Northridge Hospital Medical Center is a hospital in the Reseda district of Los Angeles, California, US.

==History==
The hospital was founded in 1955 by Dr. Frederick Gruneck as a 49-bed hospital with one emergency room. In 1979 Northridge Hospital and Valley Hospital in Van Nuys created a joint parent company – HealthWest. HealthWest expanded to become a multi-hospital nonprofit. In 1988, HealthWest merged with the Lutheran Hospital Society of Southern California, the parent company of California Hospital Medical Center, to form UniHealth.

The hospital was at the epicenter of the 1994 Northridge earthquake, but remained open to treat over 1,000 patients in the 48 hours following the earthquake.
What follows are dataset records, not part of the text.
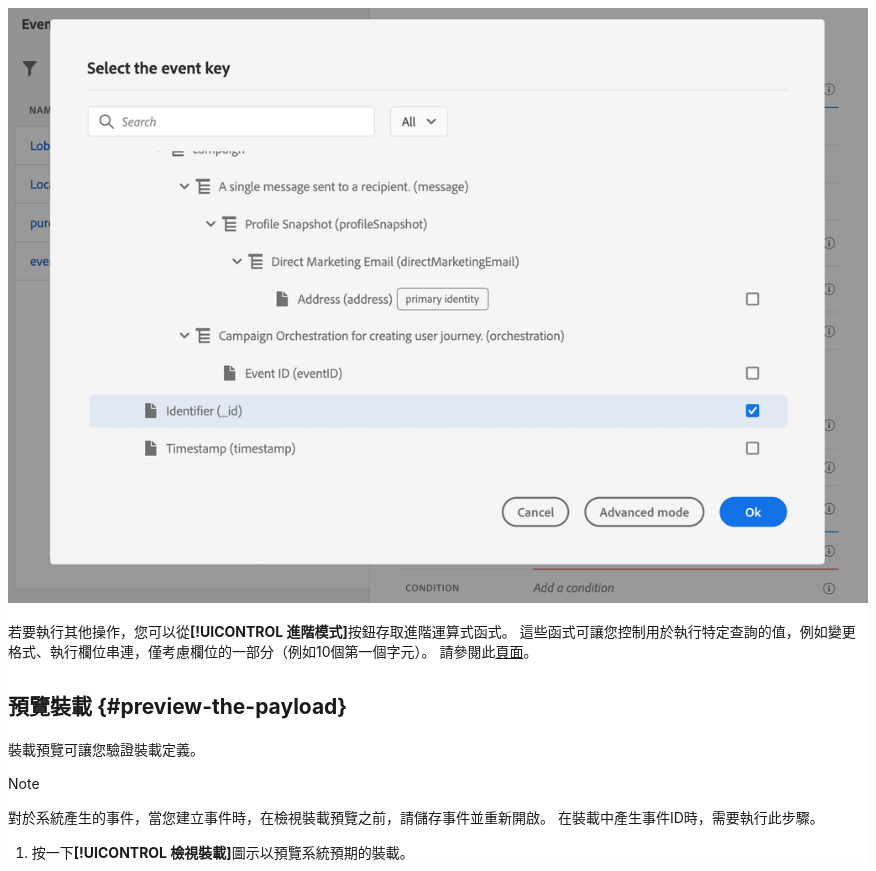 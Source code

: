 ![](assets/journey20.png)

若要執行其他操作，您可以從&#x200B;**[!UICONTROL 進階模式]**&#x200B;按鈕存取進階運算式函式。 這些函式可讓您控制用於執行特定查詢的值，例如變更格式、執行欄位串連，僅考慮欄位的一部分（例如10個第一個字元）。 請參閱此[頁面](../building-journeys/expression/expressionadvanced.md)。


## 預覽裝載 {#preview-the-payload}

裝載預覽可讓您驗證裝載定義。

>[!NOTE]
>
>對於系統產生的事件，當您建立事件時，在檢視裝載預覽之前，請儲存事件並重新開啟。 在裝載中產生事件ID時，需要執行此步驟。

1. 按一下&#x200B;**[!UICONTROL 檢視裝載]**&#x200B;圖示以預覽系統預期的裝載。

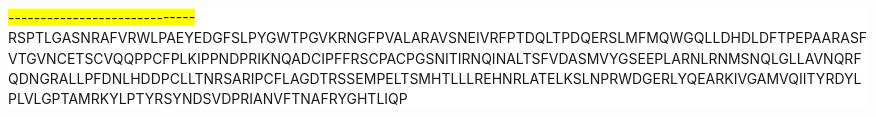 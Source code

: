 </span><span style='background-color: yellow;'>-</span><span style='background-color: yellow;'>-</span><span style='background-color: yellow;'>-</span><span style='background-color: yellow;'>-</span><span style='background-color: yellow;'>-</span><span style='background-color: yellow;'>-</span><span style='background-color: yellow;'>-</span><span style='background-color: yellow;'>-</span><span style='background-color: yellow;'>-</span><span style='background-color: yellow;'>-</span><span style='background-color: yellow;'>-</span><span style='background-color: yellow;'>-</span><span style='background-color: yellow;'>-</span><span style='background-color: yellow;'>-</span><span style='background-color: yellow;'>-</span><span style='background-color: yellow;'>-</span><span style='background-color: yellow;'>-</span><span style='background-color: yellow;'>-</span><span style='background-color: yellow;'>-</span><span style='background-color: yellow;'>-</span><span style='background-color: yellow;'>-</span><span style='background-color: yellow;'>-</span><span style='background-color: yellow;'>-</span><span style='background-color: yellow;'>-</span><span style='background-color: yellow;'>-</span><span style='background-color: yellow;'>-</span><span style='background-color: yellow;'>-</span><span style='background-color: yellow;'>-</span><span style='background-color: yellow;'>-</span><span>R</span><span>S</span><span>P</span><span>T</span><span>L</span><span>G</span><span>A</span><span>S</span><span>N</span><span>R</span><span>A</span><span>F</span><span>V</span><span>R</span><span>W</span><span>L</span><span>P</span><span>A</span><span>E</span><span>Y</span><span>E</span><span>D</span><span>G</span><span>F</span><span>S</span><span>L</span><span>P</span><span>Y</span><span>G</span><span>W</span><span>T</span><span>P</span><span>G</span><span>V</span><span>K</span><span>R</span><span>N</span><span>G</span><span>F</span><span>P</span><span>V</span><span>A</span><span>L</span><span>A</span><span>R</span><span>A</span><span>V</span><span>S</span><span>N</span><span>E</span><span>I</span><span>V</span><span>R</span><span>F</span><span>P</span><span>T</span><span>D</span><span>Q</span><span>L</span><span>T</span><span>P</span><span>D</span><span>Q</span><span>E</span><span>R</span><span>S</span><span>L</span><span>M</span><span>F</span><span>M</span><span>Q</span><span>W</span><span>G</span><span>Q</span><span>L</span><span>L</span><span>D</span><span>H</span><span>D</span><span>L</span><span>D</span><span>F</span><span>T</span><span>P</span><span>E</span><span>P</span><span>A</span><span>A</span><span>R</span><span>A</span><span>S</span><span>F</span><span>V</span><span>T</span><span>G</span><span>V</span><span>N</span><span>C</span><span>E</span><span>T</span><span>S</span><span>C</span><span>V</span><span>Q</span><span>Q</span><span>P</span><span>P</span><span>C</span><span>F</span><span>P</span><span>L</span><span>K</span><span>I</span><span>P</span><span>P</span><span>N</span><span>D</span><span>P</span><span>R</span><span>I</span><span>K</span><span>N</span><span>Q</span><span>A</span><span>D</span><span>C</span><span>I</span><span>P</span><span>F</span><span>F</span><span>R</span><span>S</span><span>C</span><span>P</span><span>A</span><span>C</span><span>P</span><span>G</span><span>S</span><span>N</span><span>I</span><span>T</span><span>I</span><span>R</span><span>N</span><span>Q</span><span>I</span><span>N</span><span>A</span><span>L</span><span>T</span><span>S</span><span>F</span><span>V</span><span>D</span><span>A</span><span>S</span><span>M</span><span>V</span><span>Y</span><span>G</span><span>S</span><span>E</span><span>E</span><span>P</span><span>L</span><span>A</span><span>R</span><span>N</span><span>L</span><span>R</span><span>N</span><span>M</span><span>S</span><span>N</span><span>Q</span><span>L</span><span>G</span><span>L</span><span>L</span><span>A</span><span>V</span><span>N</span><span>Q</span><span>R</span><span>F</span><span>Q</span><span>D</span><span>N</span><span>G</span><span>R</span><span>A</span><span>L</span><span>L</span><span>P</span><span>F</span><span>D</span><span>N</span><span>L</span><span>H</span><span>D</span><span>D</span><span>P</span><span>C</span><span>L</span><span>L</span><span>T</span><span>N</span><span>R</span><span>S</span><span>A</span><span>R</span><span>I</span><span>P</span><span>C</span><span>F</span><span>L</span><span>A</span><span>G</span><span>D</span><span>T</span><span>R</span><span>S</span><span>S</span><span>E</span><span>M</span><span>P</span><span>E</span><span>L</span><span>T</span><span>S</span><span>M</span><span>H</span><span>T</span><span>L</span><span>L</span><span>L</span><span>R</span><span>E</span><span>H</span><span>N</span><span>R</span><span>L</span><span>A</span><span>T</span><span>E</span><span>L</span><span>K</span><span>S</span><span>L</span><span>N</span><span>P</span><span>R</span><span>W</span><span>D</span><span>G</span><span>E</span><span>R</span><span>L</span><span>Y</span><span>Q</span><span>E</span><span>A</span><span>R</span><span>K</span><span>I</span><span>V</span><span>G</span><span>A</span><span>M</span><span>V</span><span>Q</span><span>I</span><span>I</span><span>T</span><span>Y</span><span>R</span><span>D</span><span>Y</span><span>L</span><span>P</span><span>L</span><span>V</span><span>L</span><span>G</span><span>P</span><span>T</span><span>A</span><span>M</span><span>R</span><span>K</span><span>Y</span><span>L</span><span>P</span><span>T</span><span>Y</span><span>R</span><span>S</span><span>Y</span><span>N</span><span>D</span><span>S</span><span>V</span><span>D</span><span>P</span><span>R</span><span>I</span><span>A</span><span>N</span><span>V</span><span>F</span><span>T</span><span>N</span><span>A</span><span>F</span><span>R</span><span>Y</span><span>G</span><span>H</span><span>T</span><span>L</span><span>I</span><span>Q</span><span>P</span>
In 1995, Valley Hospital was merged into Northridge Hospital. UniHealth struggled financially in the 1990s after acquiring physician groups in difficulties, and in 1998, UniHealth sold its hospitals to Catholic Healthcare West. CHW became Dignity Health in 2012.

Northridge Hospital was the site where legendary Los Angeles Lakers broadcaster Chick Hearn was pronounced dead on August 5, 2002, after suffering a fall three days earlier.

==Services==
The emergency department at Northridge Hospital Medical Center is one of only two in the San Fernando Valley that is certified as a trauma center and the only one that is a certified PEDIATRIC trauma center. The Thomas and Dorothy Leavey Cancer Center is also located at the hospital.